* Entries shown
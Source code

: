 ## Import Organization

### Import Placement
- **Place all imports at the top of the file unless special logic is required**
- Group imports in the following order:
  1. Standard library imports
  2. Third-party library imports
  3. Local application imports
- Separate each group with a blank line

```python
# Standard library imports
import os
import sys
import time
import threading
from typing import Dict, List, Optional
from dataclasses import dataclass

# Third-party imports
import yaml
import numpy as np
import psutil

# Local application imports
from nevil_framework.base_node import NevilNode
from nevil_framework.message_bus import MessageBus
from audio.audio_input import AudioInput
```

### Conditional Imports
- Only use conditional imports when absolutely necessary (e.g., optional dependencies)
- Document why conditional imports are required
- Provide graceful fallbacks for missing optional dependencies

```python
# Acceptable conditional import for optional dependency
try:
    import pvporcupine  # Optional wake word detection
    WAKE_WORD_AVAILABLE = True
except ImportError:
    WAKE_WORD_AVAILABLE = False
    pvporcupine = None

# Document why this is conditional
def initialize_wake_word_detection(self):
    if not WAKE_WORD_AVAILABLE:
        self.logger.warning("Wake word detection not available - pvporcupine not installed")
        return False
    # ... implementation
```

* Your instructions
Copy out the records once more, exactly as they are written.

* Exercise result
Source code

: ## Import Organization

### Import Placement
- **Place all imports at the top of the file unless special logic is required**
- Group imports in the following order:
  1. Standard library imports
  2. Third-party library imports
  3. Local application imports
- Separate each group with a blank line

```python
# Standard library imports
import os
import sys
import time
import threading
from typing import Dict, List, Optional
from dataclasses import dataclass

# Third-party imports
import yaml
import numpy as np
import psutil

# Local application imports
from nevil_framework.base_node import NevilNode
from nevil_framework.message_bus import MessageBus
from audio.audio_input import AudioInput
```

### Conditional Imports
- Only use conditional imports when absolutely necessary (e.g., optional dependencies)
- Document why conditional imports are required
- Provide graceful fallbacks for missing optional dependencies

```python
# Acceptable conditional import for optional dependency
try:
    import pvporcupine  # Optional wake word detection
    WAKE_WORD_AVAILABLE = True
except ImportError:
    WAKE_WORD_AVAILABLE = False
    pvporcupine = None

# Document why this is conditional
def initialize_wake_word_detection(self):
    if not WAKE_WORD_AVAILABLE:
        self.logger.warning("Wake word detection not available - pvporcupine not installed")
        return False
    # ... implementation
```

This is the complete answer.